Russia’s state-controlled tech corporation Rostec will lead a consortium of equipment manufacturers for the country’s fifth generation mobile communication scheme, while the prospects of 5G in Russia remain unclear, bne IntelliNews reports.
Vasily Brovko, Rostec’s director for special assignments, was quoted by Vedomosti as saying that the corporation is working on putting a consortium together, and 10 local equipment manufacturers have already agreed to come on board.
“Collaboration will focus on creating individual tech assignments on the development of separate elements of 5G networks,” he said. “We’ll use the most efficient and profitable solutions.”
According to Brovko, consortium members will be able to suggest their own projects for developing networks’ components, such as antennas or base stations, using their own software.
Vedomosti also quoted an anonymous market source as saying that negotiations on the specifics of collaboration within the consortium are still in progress, and the list of participants is yet to be finalized.
In accordance with earlier reports, by 2024, the total cost of rolling out a 5G scheme in Russia would be RUB55.4bn ($732mn), if operators join forces, and RUB161bn ($2.1bn), if each mobile operator builds a 5G network individually. However, the analytical credit rating agency (AKRA) predicted that Russian mobile phone operators’ 5G spending would be higher, around RUB1 trillion ($13bn) by 2027.
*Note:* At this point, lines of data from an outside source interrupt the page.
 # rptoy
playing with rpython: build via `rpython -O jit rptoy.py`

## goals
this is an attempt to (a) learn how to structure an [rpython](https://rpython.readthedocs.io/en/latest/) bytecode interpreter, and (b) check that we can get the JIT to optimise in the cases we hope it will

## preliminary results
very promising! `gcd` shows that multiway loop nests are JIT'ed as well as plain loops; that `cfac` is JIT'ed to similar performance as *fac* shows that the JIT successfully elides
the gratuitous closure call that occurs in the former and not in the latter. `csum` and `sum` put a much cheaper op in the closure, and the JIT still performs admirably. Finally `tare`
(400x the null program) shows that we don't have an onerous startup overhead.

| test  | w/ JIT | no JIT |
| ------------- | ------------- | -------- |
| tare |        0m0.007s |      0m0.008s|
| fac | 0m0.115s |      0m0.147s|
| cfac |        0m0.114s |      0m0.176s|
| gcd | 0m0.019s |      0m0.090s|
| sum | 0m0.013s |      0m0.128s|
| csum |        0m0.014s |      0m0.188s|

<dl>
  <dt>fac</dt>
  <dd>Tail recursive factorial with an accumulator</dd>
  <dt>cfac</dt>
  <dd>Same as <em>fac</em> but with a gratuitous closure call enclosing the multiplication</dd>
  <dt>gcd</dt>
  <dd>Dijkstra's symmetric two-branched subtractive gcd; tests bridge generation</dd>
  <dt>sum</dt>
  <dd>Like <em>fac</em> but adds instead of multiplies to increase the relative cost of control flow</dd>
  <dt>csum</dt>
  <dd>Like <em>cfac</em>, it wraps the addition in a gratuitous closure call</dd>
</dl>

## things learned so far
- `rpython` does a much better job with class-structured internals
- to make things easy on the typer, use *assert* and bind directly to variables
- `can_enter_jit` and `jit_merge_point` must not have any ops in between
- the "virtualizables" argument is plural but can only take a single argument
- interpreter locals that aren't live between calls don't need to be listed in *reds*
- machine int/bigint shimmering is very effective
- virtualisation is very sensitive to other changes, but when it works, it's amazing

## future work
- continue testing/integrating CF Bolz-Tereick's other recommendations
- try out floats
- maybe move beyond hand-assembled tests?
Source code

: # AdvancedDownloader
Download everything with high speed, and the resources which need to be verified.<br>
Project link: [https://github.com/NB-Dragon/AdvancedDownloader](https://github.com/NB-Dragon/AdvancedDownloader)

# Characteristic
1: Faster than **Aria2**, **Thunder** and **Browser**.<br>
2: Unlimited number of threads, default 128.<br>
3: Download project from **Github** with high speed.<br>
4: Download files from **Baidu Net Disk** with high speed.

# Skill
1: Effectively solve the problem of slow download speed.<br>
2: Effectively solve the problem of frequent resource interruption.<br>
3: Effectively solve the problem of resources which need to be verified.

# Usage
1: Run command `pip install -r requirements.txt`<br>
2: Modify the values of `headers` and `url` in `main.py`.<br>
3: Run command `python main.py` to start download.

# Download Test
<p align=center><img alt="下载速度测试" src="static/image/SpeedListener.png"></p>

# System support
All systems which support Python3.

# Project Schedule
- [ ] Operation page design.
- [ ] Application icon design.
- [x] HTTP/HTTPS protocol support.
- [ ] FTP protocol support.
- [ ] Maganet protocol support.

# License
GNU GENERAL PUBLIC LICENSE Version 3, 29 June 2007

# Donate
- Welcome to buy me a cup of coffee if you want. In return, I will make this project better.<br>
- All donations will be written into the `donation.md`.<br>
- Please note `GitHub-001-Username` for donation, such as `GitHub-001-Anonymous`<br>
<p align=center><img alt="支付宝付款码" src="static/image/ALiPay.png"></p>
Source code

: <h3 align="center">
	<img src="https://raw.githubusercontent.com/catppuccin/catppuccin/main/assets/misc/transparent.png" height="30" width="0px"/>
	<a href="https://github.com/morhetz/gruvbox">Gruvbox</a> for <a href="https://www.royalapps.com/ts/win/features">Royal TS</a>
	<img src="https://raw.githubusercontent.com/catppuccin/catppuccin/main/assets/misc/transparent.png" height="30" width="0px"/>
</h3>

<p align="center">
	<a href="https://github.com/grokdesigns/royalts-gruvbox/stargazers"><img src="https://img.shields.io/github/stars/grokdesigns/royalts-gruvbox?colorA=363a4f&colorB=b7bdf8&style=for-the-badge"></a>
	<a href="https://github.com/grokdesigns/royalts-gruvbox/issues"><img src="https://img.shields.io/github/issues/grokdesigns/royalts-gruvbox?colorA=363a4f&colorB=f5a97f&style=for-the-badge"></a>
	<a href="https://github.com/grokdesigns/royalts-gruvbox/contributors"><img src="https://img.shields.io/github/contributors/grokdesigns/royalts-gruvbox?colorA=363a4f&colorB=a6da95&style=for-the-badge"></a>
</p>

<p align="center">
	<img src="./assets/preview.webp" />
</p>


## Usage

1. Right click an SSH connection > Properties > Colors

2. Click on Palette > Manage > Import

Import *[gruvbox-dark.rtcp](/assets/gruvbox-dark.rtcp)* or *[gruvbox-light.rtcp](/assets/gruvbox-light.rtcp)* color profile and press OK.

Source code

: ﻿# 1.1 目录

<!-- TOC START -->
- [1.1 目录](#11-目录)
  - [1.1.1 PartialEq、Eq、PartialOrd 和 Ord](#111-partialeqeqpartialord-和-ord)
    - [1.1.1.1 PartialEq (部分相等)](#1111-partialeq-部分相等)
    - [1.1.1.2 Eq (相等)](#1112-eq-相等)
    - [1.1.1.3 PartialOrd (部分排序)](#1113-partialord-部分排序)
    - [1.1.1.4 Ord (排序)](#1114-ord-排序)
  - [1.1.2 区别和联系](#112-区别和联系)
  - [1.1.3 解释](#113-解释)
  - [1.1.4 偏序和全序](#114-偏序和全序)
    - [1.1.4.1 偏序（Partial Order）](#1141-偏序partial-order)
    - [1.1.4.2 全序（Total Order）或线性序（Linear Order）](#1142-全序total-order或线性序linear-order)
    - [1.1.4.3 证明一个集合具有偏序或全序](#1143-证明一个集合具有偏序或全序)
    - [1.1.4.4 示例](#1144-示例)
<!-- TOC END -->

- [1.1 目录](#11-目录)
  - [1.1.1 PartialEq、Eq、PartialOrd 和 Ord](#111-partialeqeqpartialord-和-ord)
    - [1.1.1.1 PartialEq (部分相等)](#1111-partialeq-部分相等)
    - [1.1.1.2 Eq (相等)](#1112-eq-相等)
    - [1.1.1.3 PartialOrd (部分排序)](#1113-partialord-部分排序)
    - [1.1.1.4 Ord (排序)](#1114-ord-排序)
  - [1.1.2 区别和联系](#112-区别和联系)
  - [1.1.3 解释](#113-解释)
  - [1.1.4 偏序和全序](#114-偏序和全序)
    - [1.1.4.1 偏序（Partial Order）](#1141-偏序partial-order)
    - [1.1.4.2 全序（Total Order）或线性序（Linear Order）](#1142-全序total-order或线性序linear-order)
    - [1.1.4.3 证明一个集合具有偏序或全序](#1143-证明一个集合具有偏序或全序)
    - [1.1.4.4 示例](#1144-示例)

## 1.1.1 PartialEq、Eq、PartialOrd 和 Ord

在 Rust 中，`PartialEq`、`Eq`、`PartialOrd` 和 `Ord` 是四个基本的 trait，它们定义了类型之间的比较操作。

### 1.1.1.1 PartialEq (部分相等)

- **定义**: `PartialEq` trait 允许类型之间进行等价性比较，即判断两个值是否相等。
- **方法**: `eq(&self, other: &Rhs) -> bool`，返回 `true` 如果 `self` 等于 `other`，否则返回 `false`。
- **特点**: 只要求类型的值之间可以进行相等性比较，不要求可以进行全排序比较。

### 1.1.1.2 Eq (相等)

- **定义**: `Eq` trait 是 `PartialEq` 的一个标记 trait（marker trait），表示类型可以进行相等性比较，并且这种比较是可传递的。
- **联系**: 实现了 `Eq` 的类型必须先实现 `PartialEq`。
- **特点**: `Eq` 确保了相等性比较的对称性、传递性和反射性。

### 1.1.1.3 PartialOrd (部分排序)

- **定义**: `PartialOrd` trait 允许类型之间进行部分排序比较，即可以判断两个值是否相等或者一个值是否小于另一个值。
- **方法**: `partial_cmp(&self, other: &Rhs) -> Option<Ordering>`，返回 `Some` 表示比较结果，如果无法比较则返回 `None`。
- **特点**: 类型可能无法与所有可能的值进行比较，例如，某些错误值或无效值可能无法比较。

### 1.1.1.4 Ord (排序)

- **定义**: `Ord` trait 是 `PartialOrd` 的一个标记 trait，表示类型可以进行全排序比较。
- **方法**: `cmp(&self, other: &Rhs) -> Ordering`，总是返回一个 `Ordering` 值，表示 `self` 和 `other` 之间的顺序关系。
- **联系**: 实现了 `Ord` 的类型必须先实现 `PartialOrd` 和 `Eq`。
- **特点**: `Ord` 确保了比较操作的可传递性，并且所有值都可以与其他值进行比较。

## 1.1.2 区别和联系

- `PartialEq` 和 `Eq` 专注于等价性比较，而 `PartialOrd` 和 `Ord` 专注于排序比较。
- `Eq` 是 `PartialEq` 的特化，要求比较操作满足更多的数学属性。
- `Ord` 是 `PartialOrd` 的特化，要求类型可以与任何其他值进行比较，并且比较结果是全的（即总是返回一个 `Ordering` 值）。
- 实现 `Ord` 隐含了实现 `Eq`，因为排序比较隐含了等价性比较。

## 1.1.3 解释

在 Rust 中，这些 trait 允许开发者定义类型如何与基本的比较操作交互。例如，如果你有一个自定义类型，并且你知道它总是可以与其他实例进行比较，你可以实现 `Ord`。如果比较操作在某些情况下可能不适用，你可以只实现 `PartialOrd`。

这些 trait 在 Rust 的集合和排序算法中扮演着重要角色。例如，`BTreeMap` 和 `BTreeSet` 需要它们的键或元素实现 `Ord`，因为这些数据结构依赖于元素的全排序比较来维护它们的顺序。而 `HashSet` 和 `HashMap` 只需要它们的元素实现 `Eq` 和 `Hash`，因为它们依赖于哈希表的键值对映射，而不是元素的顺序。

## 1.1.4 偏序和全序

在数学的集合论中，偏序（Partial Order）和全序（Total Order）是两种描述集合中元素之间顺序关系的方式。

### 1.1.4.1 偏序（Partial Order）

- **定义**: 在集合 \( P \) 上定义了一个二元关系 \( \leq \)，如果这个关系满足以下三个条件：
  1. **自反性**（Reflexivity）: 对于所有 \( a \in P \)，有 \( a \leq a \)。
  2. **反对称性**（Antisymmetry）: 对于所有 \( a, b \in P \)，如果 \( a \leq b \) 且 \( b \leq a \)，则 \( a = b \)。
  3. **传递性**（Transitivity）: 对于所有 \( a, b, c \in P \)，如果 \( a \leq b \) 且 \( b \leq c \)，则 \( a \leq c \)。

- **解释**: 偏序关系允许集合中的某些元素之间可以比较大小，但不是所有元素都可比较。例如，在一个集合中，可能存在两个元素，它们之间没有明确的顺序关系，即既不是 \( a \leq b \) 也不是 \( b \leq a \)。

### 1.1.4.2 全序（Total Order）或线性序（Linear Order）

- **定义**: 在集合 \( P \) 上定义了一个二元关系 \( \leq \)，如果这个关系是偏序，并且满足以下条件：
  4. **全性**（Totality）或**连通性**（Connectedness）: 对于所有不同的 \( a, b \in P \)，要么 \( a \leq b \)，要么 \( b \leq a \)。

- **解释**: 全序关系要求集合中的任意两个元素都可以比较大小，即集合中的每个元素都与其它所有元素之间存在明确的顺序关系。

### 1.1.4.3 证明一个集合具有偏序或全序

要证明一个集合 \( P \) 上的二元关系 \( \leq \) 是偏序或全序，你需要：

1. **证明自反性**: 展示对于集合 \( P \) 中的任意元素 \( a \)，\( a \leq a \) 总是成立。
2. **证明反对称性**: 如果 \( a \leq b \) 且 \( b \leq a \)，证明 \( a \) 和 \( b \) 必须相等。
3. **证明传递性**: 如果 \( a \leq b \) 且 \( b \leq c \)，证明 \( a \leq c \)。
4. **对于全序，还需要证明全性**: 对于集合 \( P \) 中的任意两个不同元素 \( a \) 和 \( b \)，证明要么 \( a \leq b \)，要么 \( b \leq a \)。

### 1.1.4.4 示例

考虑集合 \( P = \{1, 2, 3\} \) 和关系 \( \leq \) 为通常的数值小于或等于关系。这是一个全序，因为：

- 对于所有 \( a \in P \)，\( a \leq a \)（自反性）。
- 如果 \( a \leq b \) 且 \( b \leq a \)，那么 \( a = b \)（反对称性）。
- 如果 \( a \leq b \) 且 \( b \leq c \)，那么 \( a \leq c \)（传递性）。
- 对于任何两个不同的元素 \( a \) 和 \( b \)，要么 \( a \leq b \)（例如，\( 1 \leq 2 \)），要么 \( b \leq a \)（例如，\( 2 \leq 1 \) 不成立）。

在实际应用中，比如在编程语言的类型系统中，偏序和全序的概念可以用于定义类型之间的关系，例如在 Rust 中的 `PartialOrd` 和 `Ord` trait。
The latter scenario will be possible, if, as the government expects, the 5G project will cover the 4.8 – 4.99 GHz band. That scenario, according to AKRA, would hit the operators’ cash flow, also resulting in reduced dividends to shareholders. Under a more optimistic scenario, operators still hope to be able to get the 3.4 – 3.8 GHz band.
In that case, operators would be able to save by building fewer base stations. In addition, the rollout of a 5G network in the 4.8 – 4.99 GHz band would be substantially more expensive for operators due to increased electricity costs.
Still, in Russia, unlike many other countries, the 4.8 – 3.8 GHz band is taken by military satellite communications. So far, the government has been unwilling to vacate the band.
AKRA also predicts that the rollout of a 5G network in Russia won’t start until 2024, meaning that operators still have time to try to negotiate the cheaper band with the government.
So far, Russian mobile phone operators’ investments in 5G have been insignificant, mostly focusing on testing and partner projects. Operators have not disclosed their 5G spending or expected costs of a 5G network development.
What is clear at this point, however, is that Russian mobile phone operators are unlikely to generate any significant revenues over the next few years, which would allow them to foot the 5G scheme’s bill.
In 2020, Russia’s telecom industry grew by 2% to RUB1.79 trillion ($23.7bn), said AKRA, adding that over the next few years, the sector’s growth won’t exceed 4% a year, which is comparable to inflation.
Other analysts are also sceptical about the prospects of 5G in Russia. Denis Chernooky, deputy director for the Russian and CIS tech sector at KPMG, was quoted by Kommersant as saying that over the next two years, the frequency band situation won’t be resolved, while demand for 5G communications will only come from the corporate sector.
As a result, in 2021, Russian mobile phone operators will be able to avoid substantial investment in 5G and, consequently, a negative impact on their cashflow, he added.